Munster rugby: Talking points ahead of crunch Champions Cup clash in South Africa

Munster’s Simon Zebo on the attack. Picture: INPHO/Dan Sheridan
FROM a defensive point of view the last few games that Munster have played have been frankly alarming.
Going from the second half of the Scarlets game, played on March 3, to the first half of the game last Saturday against Glasgow, Munster shipped an eye-watering 63 points.
Defensive coach Denis Leamy certainly has his work cut out to put a sufficient sticking plaster over the many issues that are causing such big totals being shipped.
The warning signs had been there when conceding 30 in the 30-40 win over Benetton in late January, but no one would have expected what occurred in the first half of the Glasgow match.
The attitude just seemed off, and there were some seriously bad moments for individuals that evening. Incidents of forwards walking back into position as a maul rumbles towards their own line, or props watching this same maul and only engaging when it is too late, and even then joining on the wrong side of the maul.
You would imagine that the internal video analysis in the days since the Glasgow defeat has been of the ‘honest’ variety.

Last Saturday should serve as a wake-up call, as quite simply Munster were miles off of the required level that night at Thomond Park. Perhaps some of the squad had one eye on the trip to South Africa for Saturday’s Heineken Champions Cup last-16 encounter with the Sharks, but that is no excuse given the importance of the Glasgow game for both play-off and European qualification.
Munster do have a rich history of pulling big European performances out of the bag on the back of poor form in the build-up to these games. Fans will hope for something similar on Saturday.
The Sharks may be laden with Springboks throughout their side, but they haven’t been in great form themselves in recent months.
They have lost their last three league fixtures, including a 32-20 loss at the Scarlets last weekend, as well as an eye-catching 24-31 home defeat to Ulster a month ago.

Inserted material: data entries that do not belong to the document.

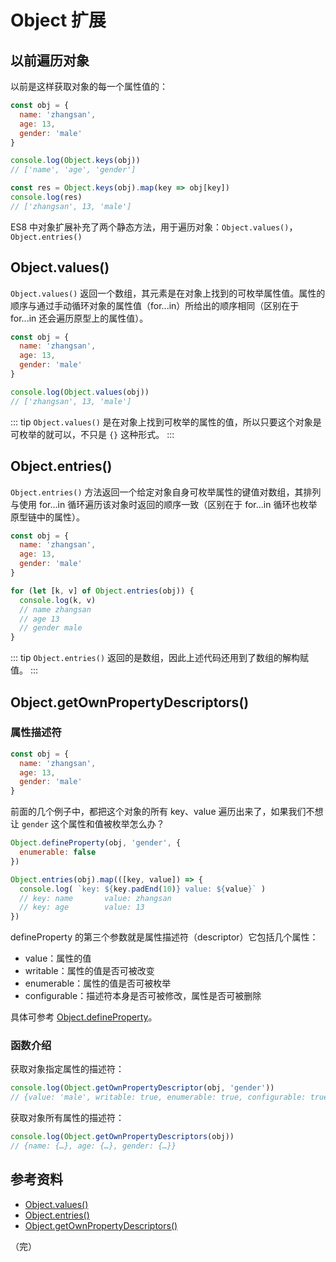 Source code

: # Object 扩展

## 以前遍历对象

以前是这样获取对象的每一个属性值的：

```javascript
const obj = {
  name: 'zhangsan',
  age: 13,
  gender: 'male'
}

console.log(Object.keys(obj))
// ['name', 'age', 'gender']

const res = Object.keys(obj).map(key => obj[key])
console.log(res)
// ['zhangsan', 13, 'male']
```

ES8 中对象扩展补充了两个静态方法，用于遍历对象：`Object.values()`，`Object.entries()`

## Object.values()

`Object.values()` 返回一个数组，其元素是在对象上找到的可枚举属性值。属性的顺序与通过手动循环对象的属性值（for...in）所给出的顺序相同（区别在于 for...in 还会遍历原型上的属性值）。

```javascript
const obj = {
  name: 'zhangsan',
  age: 13,
  gender: 'male'
}

console.log(Object.values(obj))
// ['zhangsan', 13, 'male']
```

::: tip
`Object.values()` 是在对象上找到可枚举的属性的值，所以只要这个对象是可枚举的就可以，不只是 `{}` 这种形式。
:::

## Object.entries()

`Object.entries()` 方法返回一个给定对象自身可枚举属性的键值对数组，其排列与使用 for...in 循环遍历该对象时返回的顺序一致（区别在于 for...in 循环也枚举原型链中的属性）。

```javascript
const obj = {
  name: 'zhangsan',
  age: 13,
  gender: 'male'
}

for (let [k, v] of Object.entries(obj)) {
  console.log(k, v)
  // name zhangsan
  // age 13
  // gender male
}
```

::: tip
`Object.entries()` 返回的是数组，因此上述代码还用到了数组的解构赋值。
:::

## Object.getOwnPropertyDescriptors()

### 属性描述符

```javascript
const obj = {
  name: 'zhangsan',
  age: 13,
  gender: 'male'
}
```

前面的几个例子中，都把这个对象的所有 key、value 遍历出来了，如果我们不想让 `gender` 这个属性和值被枚举怎么办？

```javascript
Object.defineProperty(obj, 'gender', {
  enumerable: false
})

Object.entries(obj).map(([key, value]) => {
  console.log( `key: ${key.padEnd(10)} value: ${value}` )
  // key: name       value: zhangsan
  // key: age        value: 13
})
```

defineProperty 的第三个参数就是属性描述符（descriptor）它包括几个属性：

* value：属性的值
* writable：属性的值是否可被改变
* enumerable：属性的值是否可被枚举
* configurable：描述符本身是否可被修改，属性是否可被删除

具体可参考 [Object.defineProperty](https://developer.mozilla.org/zh-CN/docs/Web/JavaScript/Reference/Global_Objects/Object/defineProperty)。

### 函数介绍

获取对象指定属性的描述符：

```javascript
console.log(Object.getOwnPropertyDescriptor(obj, 'gender'))
// {value: 'male', writable: true, enumerable: true, configurable: true}
```

获取对象所有属性的描述符：

```javascript
console.log(Object.getOwnPropertyDescriptors(obj))
// {name: {…}, age: {…}, gender: {…}}
```

## 参考资料

* [Object.values()](https://developer.mozilla.org/zh-CN/docs/Web/JavaScript/Reference/Global_Objects/Object/values)
* [Object.entries()](https://developer.mozilla.org/zh-CN/docs/Web/JavaScript/Reference/Global_Objects/Object/entries)
* [Object.getOwnPropertyDescriptors()](https://developer.mozilla.org/zh-CN/docs/Web/JavaScript/Reference/Global_Objects/Object/getOwnPropertyDescriptors)

（完）

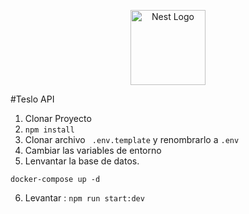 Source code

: <p align="center">
  <a href="http://nestjs.com/" target="blank"><img src="https://nestjs.com/img/logo-small.svg" width="120" alt="Nest Logo" /></a>
</p>

#Teslo API

1. Clonar Proyecto
2. ```npm install ```
3. Clonar archivo ``` .env.template``` y renombrarlo a ```.env```
4. Cambiar las variables de entorno
5. Lenvantar la base de datos.

```
docker-compose up -d
```
6. Levantar : ```npm run start:dev``` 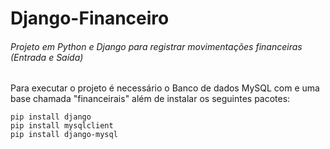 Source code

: # Django-Financeiro
###### Projeto em Python e Django para registrar movimentações financeiras (Entrada e Saída)


Para executar o projeto é necessário o Banco de dados MySQL com e uma base chamada "financeirais" além de instalar os seguintes pacotes:

```
pip install django
pip install mysqlclient
pip install django-mysql
```
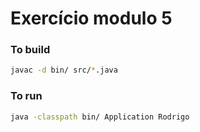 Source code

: # Exercício modulo 5

### To build
```sh
javac -d bin/ src/*.java
```
### To run 
```sh
java -classpath bin/ Application Rodrigo
```
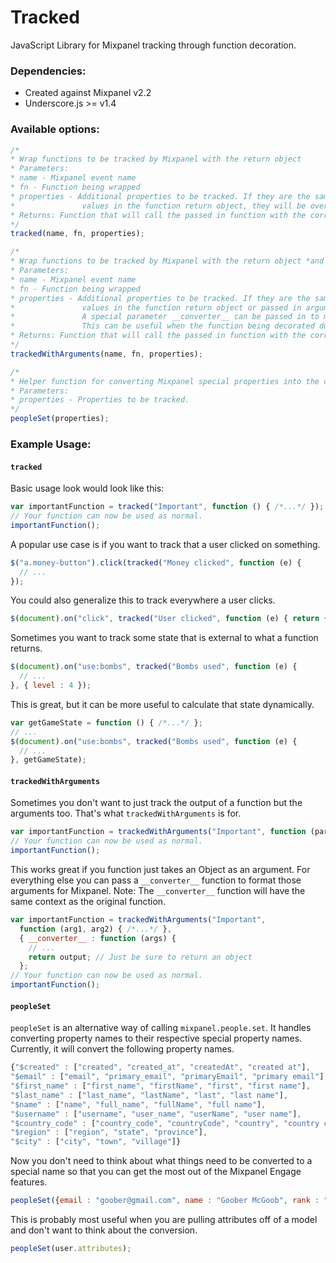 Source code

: Tracked
===============

JavaScript Library for Mixpanel tracking through function decoration.

### Dependencies:

* Created against Mixpanel v2.2
* Underscore.js >= v1.4

### Available options:

```javascript
/*
* Wrap functions to be tracked by Mixpanel with the return object
* Parameters:
* name - Mixpanel event name
* fn - Function being wrapped
* properties - Additional properties to be tracked. If they are the same as
*               values in the function return object, they will be overridden.
* Returns: Function that will call the passed in function with the correct context and parameters
*/
tracked(name, fn, properties);

/*
* Wrap functions to be tracked by Mixpanel with the return object *and the passed in parameters*
* Parameters:
* name - Mixpanel event name
* fn - Function being wrapped
* properties - Additional properties to be tracked. If they are the same as
*               values in the function return object or passed in arguments, they will be overridden.
*               A special parameter __converter__ can be passed in to manipulate the format of the original arguments.
*               This can be useful when the function being decorated does not take an object as input.
* Returns: Function that will call the passed in function with the correct context and parameters
*/
trackedWithArguments(name, fn, properties);

/*
* Helper function for converting Mixpanel special properties into the correct names for the People API.
* Parameters:
* properties - Properties to be tracked.
*/
peopleSet(properties);
```

### Example Usage:

#### `tracked`

Basic usage look would look like this:
```javascript
var importantFunction = tracked("Important", function () { /*...*/ });
// Your function can now be used as normal.
importantFunction();
```

A popular use case is if you want to track that a user clicked on something.
```javascript
$("a.money-button").click(tracked("Money clicked", function (e) {
  // ...
});
```

You could also generalize this to track everywhere a user clicks.
```javascript
$(document).on("click", tracked("User clicked", function (e) { return { target : e.target }; });
```

Sometimes you want to track some state that is external to what a function returns.
```javascript
$(document).on("use:bombs", tracked("Bombs used", function (e) {
  // ...
}, { level : 4 });
```

This is great, but it can be more useful to calculate that state dynamically.
```javascript
var getGameState = function () { /*...*/ };
// ...
$(document).on("use:bombs", tracked("Bombs used", function (e) {
  // ...
}, getGameState);
```

#### `trackedWithArguments`

Sometimes you don't want to just track the output of a function but the arguments too. That's what `trackedWithArguments` is for.
```javascript
var importantFunction = trackedWithArguments("Important", function (parameters) { /*...*/ });
// Your function can now be used as normal.
importantFunction();
```

This works great if you function just takes an Object as an argument.
For everything else you can pass a `__converter__` function to format those arguments for Mixpanel.
Note: The `__converter__` function will have the same context as the original function.
```javascript
var importantFunction = trackedWithArguments("Important",
  function (arg1, arg2) { /*...*/ },
  { __converter__ : function (args) {
    // ...
    return output; // Just be sure to return an object
  };
// Your function can now be used as normal.
importantFunction();
```

#### `peopleSet`
`peopleSet` is an alternative way of calling `mixpanel.people.set`. It handles converting property names to their respective special property names.
Currently, it will convert the following property names.

```javascript
{"$created" : ["created", "created_at", "createdAt", "created at"],
"$email" : ["email", "primary_email", "primaryEmail", "primary email"],
"$first_name" : ["first_name", "firstName", "first", "first name"],
"$last_name" : ["last_name", "lastName", "last", "last name"],
"$name" : ["name", "full_name", "fullName", "full name"],
"$username" : ["username", "user_name", "userName", "user name"],
"$country_code" : ["country_code", "countryCode", "country", "country code"],
"$region" : ["region", "state", "province"],
"$city" : ["city", "town", "village"]}
```

Now you don't need to think about what things need to be converted to a special name so that you can get the most out of the Mixpanel Engage features.
```javascript
peopleSet({email : "goober@gmail.com", name : "Goober McGoob", rank : "Space Cadet" });
```

This is probably most useful when you are pulling attributes off of a model and don't want to think about the conversion.
```javascript
peopleSet(user.attributes);
``` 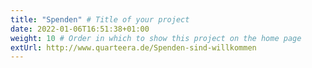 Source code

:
 ```yaml
---
title: "Spenden" # Title of your project
date: 2022-01-06T16:51:38+01:00
weight: 10 # Order in which to show this project on the home page
extUrl: http://www.quarteera.de/Spenden-sind-willkommen
---
```

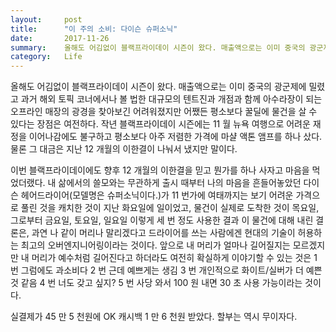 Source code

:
 ```yaml
---
layout:     post
title:      "이 주의 소비: 다이슨 슈퍼소닉"
date:       2017-11-26
summary:    올해도 어김없이 블랙프라이데이 시즌이 왔다. 매출액으로는 이미 중국의 광군제에 밀렸고 과거 해외 토픽 코너에서나 볼 법한 대규모의 텐트진과 개점과 함께 아수라장이 되는 오프라인 매장의 광경을 찾아보긴 어려워졌지만 어쨌든 평소보다 꿀딜에 물건을 살 수 있다는 장점은 여전하다. 작년 블랙프라이데이 시즌에는 11월 뉴욕 여행으로 어려운 재정을 이어나감에도 불구하고 평소보다 아주 저렴한 가격에 마샬 액톤 앰프를 하나 샀다. 물론 그 대금은 지난 12개월의 이한결이 나눠서 냈지만 말이다.
category:   Life
---
```


올해도 어김없이 블랙프라이데이 시즌이 왔다. 매출액으로는 이미 중국의 광군제에 밀렸고 과거 해외 토픽 코너에서나 볼 법한 대규모의 텐트진과 개점과 함께 아수라장이 되는 오프라인 매장의 광경을 찾아보긴 어려워졌지만 어쨌든 평소보다 꿀딜에 물건을 살 수 있다는 장점은 여전하다. 작년 블랙프라이데이 시즌에는 11 월 뉴욕 여행으로 어려운 재정을 이어나감에도 불구하고 평소보다 아주 저렴한 가격에 마샬 액톤 앰프를 하나 샀다. 물론 그 대금은 지난 12 개월의 이한결이 나눠서 냈지만 말이다.

이번 블랙프라이데이에도 향후 12 개월의 이한결을 믿고 뭔가를 하나 사자고 마음을 먹었더랬다. 내 삶에서의 쓸모와는 무관하게 출시 때부터 나의 마음을 흔들어놓았던 다이슨 헤어드라이어(모델명은 슈퍼소닉이다.)가 11 번가에 여태까지는 보기 어려운 가격으로 풀린 것을 캐치한 것이 지난 화요일에 일이었고, 물건이 실제로 도착한 것이 목요일, 그로부터 금요일, 토요일, 일요일 이렇게 세 번 정도 사용한 결과 이 물건에 대해 내린 결론은, 과연 나 같이 머리나 말리겠다고 드라이어를 쓰는 사람에겐 현대의 기술이 허용하는 최고의 오버엔지니어링이라는 것이다. 앞으로 내 머리가 얼마나 길어질지는 모르겠지만 내 머리가 예수처럼 길어진다고 하더라도 여전히 확실하게 이야기할 수 있는 것은 1 번 그럼에도 과소비다 2 번 근데 예쁘게는 생김 3 번 개인적으로 화이트/실버가 더 예쁜 것 같음 4 번 너도 갖고 싶지? 5 번 사당 와서 100 원 내면 30 초 사용 가능이라는 것이다.

실결제가 45 만 5 천원에 OK 캐시백 1 만 6 천원 받았다. 할부는 역시 무이자다.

That latter result will certainly have encouraged Graham Rowntree’s side.
Overall, they’ve only won three of their nine fixtures in all competitions in 2023, so the confidence levels cannot be wonderful in Neil Powell’s squad.
Niall Scannell, Antoine Frisch and Keynan Knox were part of the 28-man squad that headed to Durban for Saturday’s crunch Champions Cup clash.
The first two on that list were badly missed in last week’s crushing defeat at home to the Warriors, so head coach Graham Rowntree is likely to throw them straight back into the fray, providing they are fully fit for action.
Frisch’s return should mean that there will be no necessity to play Jack Crowley at inside centre for this one, which immediately means a big call has to be made this weekend at out-half.
Of course, there is also the option of parachuting Ben Healy into the no. 10 jersey, but the optics of picking a player leaving the club in a couple of months over two who are not would not be great.
It would be a surprise if Crowley does not get a chance in South Africa, which would be somewhat of a full-circle moment for him, given that it was his performances for Emerging Ireland in South Africa last year that fast-tracked his development for club and country.
It was noticeable that the young second-row pairing of Tom Ahern and Edwin Edogbo did not travel, meaning the locks stocks travelling to South Africa look fairly bare. Jean Kleyn, Fineen Wycherley and RG Snyman will have to do all the heavy lifting between them.
Rugby fans on both sides of the equator will be looking forward to Snyman going head-to-head with Eben Etzebeth at some stage, as the last time they shared the same pitch they were winning the World Cup in 2019.
Any collisions between those two giants will be worth the admission fee alone, in what is likely to be a close, bruising encounter.